Matteo Renzi e Giuseppe Conte sono anche antropologicamente agli antipodi: tanto misurato, e forse persino affettato, il presidente del Consiglio attuale; quanto irruente e spavaldo colui che premier lo fu in un’altra stagione politica.
Se Conte al ruolo ci ha provato gusto col tempo, Renzi si può dire che sia nato come un primo della classe e tale vorrebbe essere ancora adesso che la fortuna sembra avergli volto le spalle. Fare il comprimario di Nicola Zingaretti? Non se ne parla nemmeno. Se il Pd non è più suo, nel senso che non è più lui il dominus, Renzi di partito ne fonda un altro. Che va ad occupare quell’area di centro, riformista, liberal, “moderata”, che oggi, in tempi di polarizzazione estrema, sembra in grave affanno.

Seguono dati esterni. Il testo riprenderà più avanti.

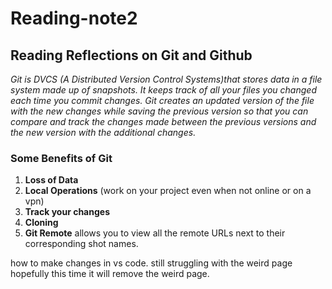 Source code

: # Reading-note2

## Reading Reflections on Git and Github

  *Git is DVCS (A Distributed Version Control Systems)that stores data in a file system made up of snapshots. It keeps track of all your files you changed each time you commit changes. Git creates an updated version of the file with the new changes while saving the previous version so that you can compare and track the changes made between the previous versions and the new version with the additional changes.*

  ### Some Benefits of Git
  
  1. **Loss of Data**
  2. **Local Operations** (work on your project even when not online or on a vpn)
  3. **Track your changes**
  4. **Cloning**
  5. **Git Remote** allows you to view all the remote URLs next to their corresponding shot names.

  how to make changes in vs code.
 still struggling with the weird page
 hopefully this time it will remove the weird page.
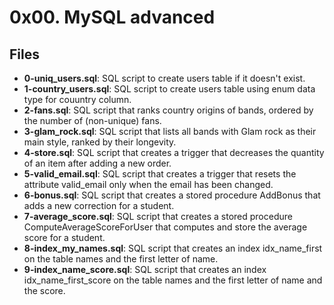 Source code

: # 0x00. MySQL advanced
## Files
- **0-uniq_users.sql**: SQL script to create users table if it doesn't exist.
- **1-country_users.sql**: SQL script to create users table using enum data type for couuntry column.
- **2-fans.sql**: SQL script that ranks country origins of bands, ordered by the number of (non-unique) fans.
- **3-glam_rock.sql**: SQL script that lists all bands with Glam rock as their main style, ranked by their longevity.
- **4-store.sql**: SQL script that creates a trigger that decreases the quantity of an item after adding a new order.
- **5-valid_email.sql**: SQL script that creates a trigger that resets the attribute valid_email only when the email has been changed.
- **6-bonus.sql**: SQL script that creates a stored procedure AddBonus that adds a new correction for a student.
- **7-average_score.sql**: SQL script that creates a stored procedure ComputeAverageScoreForUser that computes and store the average score for a student.
- **8-index_my_names.sql**: SQL script that creates an index idx_name_first on the table names and the first letter of name.
- **9-index_name_score.sql**: SQL script that creates an index idx_name_first_score on the table names and the first letter of name and the score.
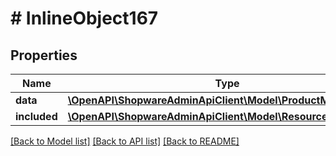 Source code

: # # InlineObject167

## Properties

Name | Type | Description | Notes
------------ | ------------- | ------------- | -------------
**data** | [**\OpenAPI\ShopwareAdminApiClient\Model\ProductManufacturer**](ProductManufacturer.md) |  | [optional]
**included** | [**\OpenAPI\ShopwareAdminApiClient\Model\Resource[]**](Resource.md) |  | [optional]

[[Back to Model list]](../../README.md#models) [[Back to API list]](../../README.md#endpoints) [[Back to README]](../../README.md)

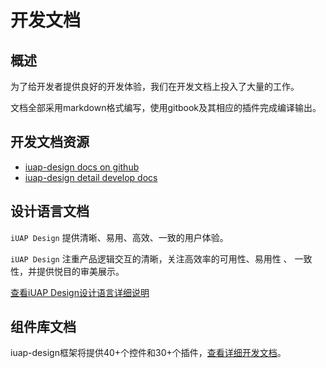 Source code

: # 开发文档

## 概述

为了给开发者提供良好的开发体验，我们在开发文档上投入了大量的工作。

文档全部采用markdown格式编写，使用gitbook及其相应的插件完成编译输出。

## 开发文档资源

- [iuap-design docs on github](https://github.com/iuap-design/iuap-design/tree/master/docs)
- [iuap-design detail develop docs](http://design.yyuap.com/)

## 设计语言文档

`iUAP Design` 提供清晰、易用、高效、一致的用户体验。

`iUAP Design` 注重产品逻辑交互的清晰，关注高效率的可用性、易用性 、 一致性，并提供悦目的审美展示。

[查看iUAP Design设计语言详细说明](http://design.yyuap.com/dist/pages/design-language/iuapdesign.html)

## 组件库文档

iuap-design框架将提供40+个控件和30+个插件，[查看详细开发文档](http://design.yyuap.com/dist/pages/components/button.html)。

Ora, il rischio grosso che Renzi corre è che quell’area, che comunque ancora ha una sua rilevanza politica, e che anzi potrebbe rappresentare l’ago della bilancia di futuri equilibri politici, sia un giorno occupata da un competitor molto forte: proprio Conte, che ha già manifestato la sua volontà di restare in politica e il cui gradimento nei sondaggi, come sempre avviene per chi sta a Palazzo Chigi, è molto alto. D’altro canto, è stato Renzi stesso a far nascere questo governo, forse già avendo in mente la mossa successiva: fondare Italia Viva.

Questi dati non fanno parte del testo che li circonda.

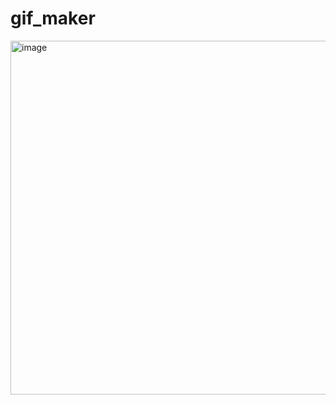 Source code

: # gif_maker

<img width="628" height="566" alt="image" src="https://github.com/user-attachments/assets/c61413b2-486e-4435-924e-1b21e7adb8bb" />
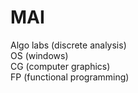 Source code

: # MAI 
Algo labs (discrete analysis) \
OS (windows)\
CG (computer graphics)\
FP (functional programming)
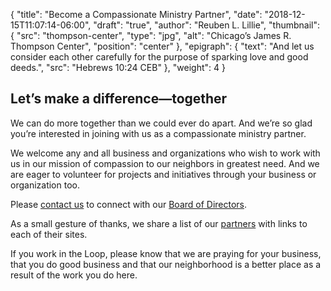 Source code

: {
	"title": "Become a Compassionate Ministry Partner",
	"date": "2018-12-15T11:07:14-06:00",
	"draft": "true",
	"author": "Reuben L. Lillie",
	"thumbnail": {
		"src": "thompson-center",
		"type": "jpg",
		"alt": "Chicago’s James R. Thompson Center",
		"position": "center"
	},
	"epigraph": {
		"text": "And let us consider each other carefully for the purpose of sparking love and good deeds.",
		"src": "Hebrews 10:24 CEB"
	},
	"weight": 4
}

## Let’s make a difference—together

We can do more together than we could ever do apart. And we’re so glad you’re interested in joining with us as a compassionate ministry partner.

We welcome any and all business and organizations who wish to work with us in our mission of compassion to our neighbors in greatest need. And we are eager to volunteer for projects and initiatives through your business or organization too.

Please [contact us][contact] to connect with our [Board of Directors][leadership].

As a small gesture of thanks, we share a list of our [partners][partners] with links to each of their sites.

If you work in the Loop, please know that we are praying for your business, that you do good business and that our neighborhood is a better place as a result of the work you do here.

[contact]: /contact/
[leadership]: /about/leadership/
[partners]: /partners/

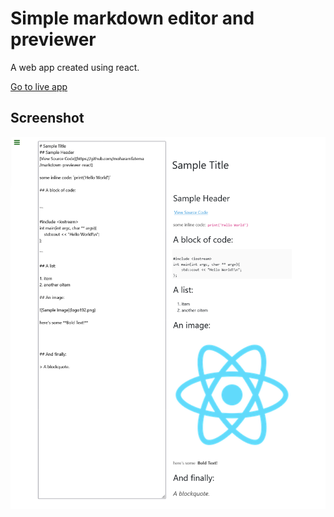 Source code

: # Simple markdown editor and previewer

A web app created using react.

[Go to live app](https://moharamfatema.github.io/markdown-previewer-react/)

## Screenshot

![homepage](screenshots/homepage.png)
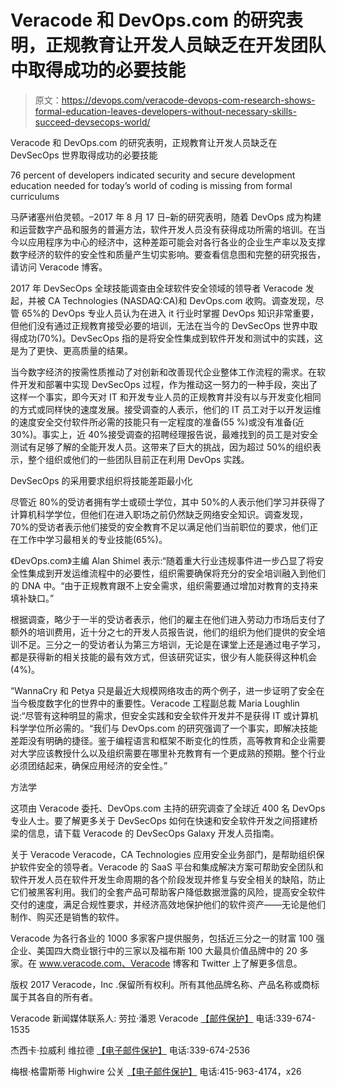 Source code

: # Veracode 和 DevOps.com 的研究表明，正规教育让开发人员缺乏在开发团队中取得成功的必要技能

> 原文：<https://devops.com/veracode-devops-com-research-shows-formal-education-leaves-developers-without-necessary-skills-succeed-devsecops-world/>

Veracode 和 DevOps.com 的研究表明，正规教育让开发人员缺乏在 DevSecOps 世界取得成功的必要技能

76 percent of developers indicated security and secure development education needed for today’s world of coding is missing from formal curriculums

马萨诸塞州伯灵顿。–2017 年 8 月 17 日–新的研究表明，随着 DevOps 成为构建和运营数字产品和服务的普遍方法，软件开发人员没有获得成功所需的培训。在当今以应用程序为中心的经济中，这种差距可能会对各行各业的企业生产率以及支撑数字经济的软件的安全性和质量产生切实影响。要查看信息图和完整的研究报告，请访问 Veracode 博客。

2017 年 DevSecOps 全球技能调查由全球软件安全领域的领导者 Veracode 发起，并被 CA Technologies (NASDAQ:CA)和 DevOps.com 收购。调查发现，尽管 65%的 DevOps 专业人员认为在进入 it 行业时掌握 DevOps 知识非常重要，但他们没有通过正规教育接受必要的培训，无法在当今的 DevSecOps 世界中取得成功(70%)。DevSecOps 指的是将安全性集成到软件开发和测试中的实践，这是为了更快、更高质量的结果。

当今数字经济的按需性质推动了对创新和改善现代企业整体工作流程的需求。在软件开发和部署中实现 DevSecOps 过程，作为推动这一努力的一种手段，突出了这样一个事实，即今天对 IT 和开发专业人员的正规教育并没有以与开发变化相同的方式或同样快的速度发展。接受调查的人表示，他们的 IT 员工对于以开发运维的速度安全交付软件所必需的技能只有一定程度的准备(55 %)或没有准备(近 30%)。事实上，近 40%接受调查的招聘经理报告说，最难找到的员工是对安全测试有足够了解的全能开发人员。这带来了巨大的挑战，因为超过 50%的组织表示，整个组织或他们的一些团队目前正在利用 DevOps 实践。

DevSecOps 的采用要求组织将技能差距最小化

尽管近 80%的受访者拥有学士或硕士学位，其中 50%的人表示他们学习并获得了计算机科学学位，但他们在进入职场之前仍然缺乏网络安全知识。调查发现，70%的受访者表示他们接受的安全教育不足以满足他们当前职位的要求，他们正在工作中学习最相关的专业技能(65%)。

《DevOps.com》主编 Alan Shimel 表示:“随着重大行业违规事件进一步凸显了将安全性集成到开发运维流程中的必要性，组织需要确保将充分的安全培训融入到他们的 DNA 中。“由于正规教育跟不上安全需求，组织需要通过增加对教育的支持来填补缺口。”

根据调查，略少于一半的受访者表示，他们的雇主在他们进入劳动力市场后支付了额外的培训费用，近十分之七的开发人员报告说，他们的组织为他们提供的安全培训不足。三分之一的受访者认为第三方培训，无论是在课堂上还是通过电子学习，都是获得新的相关技能的最有效方式，但该研究证实，很少有人能获得这种机会(4%)。

“WannaCry 和 Petya 只是最近大规模网络攻击的两个例子，进一步证明了安全在当今极度数字化的世界中的重要性。Veracode 工程副总裁 Maria Loughlin 说:“尽管有这种明显的需求，但安全实践和安全软件开发并不是获得 IT 或计算机科学学位所必需的。“我们与 DevOps.com 的研究强调了一个事实，即解决技能差距没有明确的捷径。鉴于编程语言和框架不断变化的性质，高等教育和企业需要对大学应该教授什么以及组织需要在哪里补充教育有一个更成熟的预期。整个行业必须团结起来，确保应用经济的安全性。”

方法学

这项由 Veracode 委托、DevOps.com 主持的研究调查了全球近 400 名 DevOps 专业人士。要了解更多关于 DevSecOps 如何在快速和安全软件开发之间搭建桥梁的信息，请下载 Veracode 的 DevSecOps Galaxy 开发人员指南。

关于 Veracode
Veracode，CA Technologies 应用安全业务部门，是帮助组织保护软件安全的领导者。Veracode 的 SaaS 平台和集成解决方案可帮助安全团队和软件开发人员在软件开发生命周期的各个阶段发现并修复与安全相关的缺陷，防止它们被黑客利用。我们的全套产品可帮助客户降低数据泄露的风险，提高安全软件交付的速度，满足合规性要求，并经济高效地保护他们的软件资产——无论是他们制作、购买还是销售的软件。

Veracode 为各行各业的 1000 多家客户提供服务，包括近三分之一的财富 100 强企业、美国四大商业银行中的三家以及福布斯 100 大最具价值品牌中的 20 多家。在 www.veracode.com、Veracode 博客和 Twitter 上了解更多信息。

版权 2017 Veracode，Inc .保留所有权利。所有其他品牌名称、产品名称或商标属于其各自的所有者。

Veracode 新闻媒体联系人:
劳拉·潘恩
Veracode
[【邮件保护】](/cdn-cgi/l/email-protection)
电话:339-674-1535

杰西卡·拉威利
维拉德
[【电子邮件保护】](/cdn-cgi/l/email-protection)
电话:339-674-2536

梅根·格雷斯蒂
Highwire 公关
[【电子邮件保护】](/cdn-cgi/l/email-protection)
电话:415-963-4174，x26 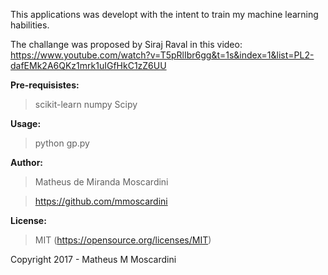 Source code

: This applications was developt with the intent to train my machine learning habilities.

The challange was proposed by Siraj Raval in this video: https://www.youtube.com/watch?v=T5pRlIbr6gg&t=1s&index=1&list=PL2-dafEMk2A6QKz1mrk1uIGfHkC1zZ6UU

**Pre-requisistes:**

>scikit-learn
>numpy
>Scipy

**Usage:**

>python gp.py

**Author:**
>Matheus de Miranda Moscardini

>https://github.com/mmoscardini

**License:**
>MIT (https://opensource.org/licenses/MIT)


Copyright 2017 - Matheus M Moscardini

Il nuovo partito ha ora la necessità di costruirsi una identità e, soprattutto, di mettere fuori competizione Conte. Fino a che punto Renzi può spingersi nella critica a Conte, senza far venire giù il castello di tutto il governo e correre quindi il rischio di elezioni anticipate che sarebbero fortemente penalizzanti, stando ai sondaggi, per il suo neonato partito? E c’è uno spazio percorribile per far cadere Conte e, senza andare alle elezioni, eleggere un nuovo premier e metterlo così politicamente fuori gioco?
Sono le domande che anche Renzi si starà ponendo, in un gioco di tira e molla che potrebbe sfuggirgli di mano. Sembra che stasera a Porta a Porta, il senatore di Rignano alzerà ancora di più la posta proponendo addirittura un patto sulle riforme che preveda l’elezione diretta del premier. Come andrà a finire non è dato sapere. C’è però da osservare la dissimmetria che esiste fra molte idee di Renzi, che sono condivisibilissime, e un modo veramente aggressivo e per certi versi pericoloso di proporle nello spazio politico.
La competizione è bella, e anche positiva, ma la stabilità politica e istituzionale dovrebbe stare a cuore un po’ a tutti.